# vw 2l 20v race engin help



## NO FEAR NA (Jul 2, 2012)

I want to build a 2l 20v no turbo race engin that would make 200kw and up for my race golf 1.
Can someone help me to get the best parts and cams for it?


----------



## legionarre (Sep 29, 2009)

*Tech Tip for N/A engine build*

Hi, 

Are you planning to use gasoline above 100octane? 
If you do, I can help you out with tech tips and supplying the parts as well. 
Are planning to run OEM hydraulic lifters or are you planning to change them over to mechanical ones? 

Wossner high compression pistons 12.3:1CR 
Price: $539 + shipping 

Catcams all durations and lifts, mechanical or hydraulic 
Price: $699 + shipping 

Forged rods 
Price: $389 + shipping 

I also recommend running independent throttle bodies or twin bodies. 
You can use OEM ECU, but standalone would be much better. 
Gotech EFI: $1099 + shipping 

Change out the complete valve train assembly. 
Larger intake/ exhaust valves, springs, retainers...etc 

Feel free to contact me if you have further questions. 

Peter 
www.carrolatuning.us


----------



## 4rgsncps (Oct 1, 2012)

*20v question*

I am getting ready to build a motor for my 4000q. Will that stand alone work with a 3b or 7a turbo? It would be helpful. Still trying to figure which will bolt to tranny since 2.2L already in it!?!


----------



## Glegor (Mar 31, 2008)

NO FEAR NA said:


> I want to build a 2l 20v no turbo race engin that would make 200kw and up for my race golf 1.
> Can someone help me to get the best parts and cams for it?

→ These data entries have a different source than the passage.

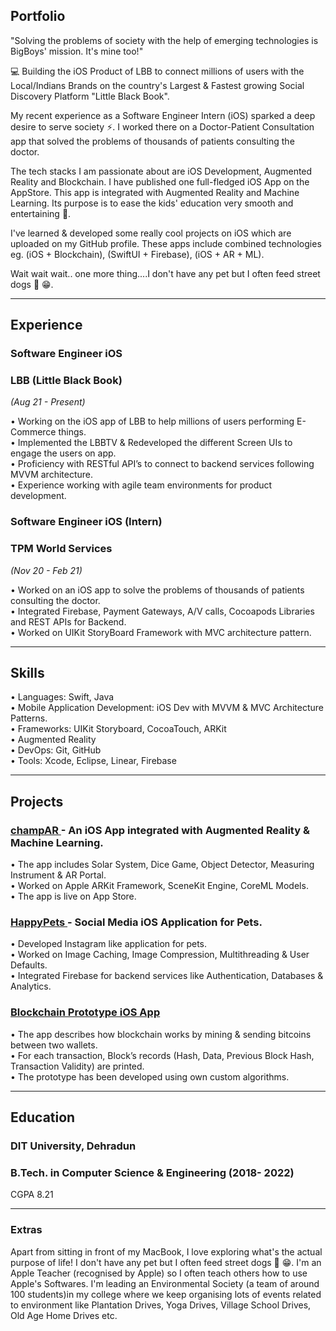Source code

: ## Portfolio

"Solving the problems of society with the help of emerging technologies is BigBoys' mission. It's mine too!"

💻 Building the iOS Product of LBB to connect millions of users with the Local/Indians Brands on the country's Largest & Fastest growing Social Discovery Platform "Little Black Book". 

My recent experience as a Software Engineer Intern (iOS) sparked a deep desire to serve society ⚡. I worked there on a Doctor-Patient Consultation app that solved the problems of thousands of patients consulting the doctor.

The tech stacks I am passionate about are iOS Development, Augmented Reality and Blockchain. I have published one full-fledged iOS App on the AppStore. This app is integrated with Augmented Reality and Machine Learning. Its purpose is to ease the kids' education very smooth and entertaining 🌠. 

I've learned & developed some really cool projects on iOS which are uploaded on my GitHub profile. These apps include combined technologies eg. (iOS + Blockchain), (SwiftUI + Firebase), (iOS + AR + ML).

Wait wait wait.. one more thing....I don't have any pet but I often feed street dogs 🐾 😁.

---

## Experience

### **Software Engineer iOS**
### LBB (Little Black Book)         
<i>(Aug 21 - Present) </i>

• Working on the iOS app of LBB to help millions of users performing E-Commerce things. <br> 
• Implemented the LBBTV & Redeveloped the different Screen UIs to engage the users on app. <br> 
• Proficiency with RESTful API’s to connect to backend services following MVVM architecture. <br> 
• Experience working with agile team environments for product development.

### **Software Engineer iOS (Intern)**
### TPM World Services             
<i> (Nov 20 - Feb 21) </i>

• Worked on an iOS app to solve the problems of thousands of patients consulting the doctor. <br>
• Integrated Firebase, Payment Gateways, A/V calls, Cocoapods Libraries and REST APIs for Backend. <br>
• Worked on UIKit StoryBoard Framework with MVC architecture pattern.

---

## Skills

• Languages: Swift, Java <br>
• Mobile Application Development: iOS Dev with MVVM & MVC Architecture Patterns. <br> 
• Frameworks: UIKit Storyboard, CocoaTouch, ARKit <br>
• Augmented Reality <br>
• DevOps: Git, GitHub <br>
• Tools: Xcode, Eclipse, Linear, Firebase

---
## Projects

### <a href="https://apps.apple.com/in/app/champar/id1562585187"> champAR </a> - An iOS App integrated with Augmented Reality & Machine Learning.
• The app includes Solar System, Dice Game, Object Detector, Measuring Instrument & AR Portal. <br> 
• Worked on Apple ARKit Framework, SceneKit Engine, CoreML Models. <br>
• The app is live on App Store.

### <a href="https://github.com/PrasoonGaurav/HappyPets"> HappyPets </a>  - Social Media iOS Application for Pets. 
• Developed Instagram like application for pets. <br>
• Worked on Image Caching, Image Compression, Multithreading & User Defaults. <br>
• Integrated Firebase for backend services like Authentication, Databases & Analytics.

### <a href="https://github.com/PrasoonGaurav/iOS_Blockchain_Prototype"> Blockchain Prototype iOS App </a> 
• The app describes how blockchain works by mining & sending bitcoins between two wallets. <br>
• For each transaction, Block’s records (Hash, Data, Previous Block Hash, Transaction Validity) are printed. <br>
• The prototype has been developed using own custom algorithms.

---

## Education

### **DIT University, Dehradun**
### B.Tech. in Computer Science & Engineering (2018- 2022)
CGPA 8.21

---

### Extras

Apart from sitting in front of my MacBook, I love exploring what's the actual purpose of life! I don't have any pet but I often feed street dogs 🐾 😁. I'm an Apple Teacher (recognised by Apple) so I often teach others how to use Apple's Softwares. I'm leading an Environmental Society (a team of around 100 students)in my college where we keep organising lots of events related to environment like Plantation Drives, Yoga Drives, Village School Drives, Old Age Home Drives etc.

why are you trying to put a 5 cylinder in a car that it doesnt fit in?

it would be much easier to use a 4 cylinder if all you want is 200hp..

your going to have to do custom EVERYTHING to dump a 5 cylinder in a mk1..

either that, or you are posting in the wrong thread.. this is the 5 cylinder thread..

not the 1.8T/20v thread...


----------



## Glegor (Mar 31, 2008)

4rgsncps said:


> I am getting ready to build a motor for my 4000q. Will that stand alone work with a 3b or 7a turbo? It would be helpful. Still trying to figure which will bolt to tranny since 2.2L already in it!?!


wtf is a 3B?

heard of a 3A, and a 7A, but never a 3B..

3A is a 2.0L 4 banger..

7A is a 2.3L 5 banger..

not even close to the same thing..


----------



## bimmerboy02 (Oct 2, 2005)

3b is a 20v turbo 5cyl from the 91 200 20v.


----------



## 4rgsncps (Oct 1, 2012)

*3b motor*

In bluiding this some of these questions I have raised. I know someone who has taken a nonturbo from a '90 200 rebuilt it added a garrett t-35 and put it in a '91 audi 80 (I t hink). This set up is neck snapping! opcorn:


----------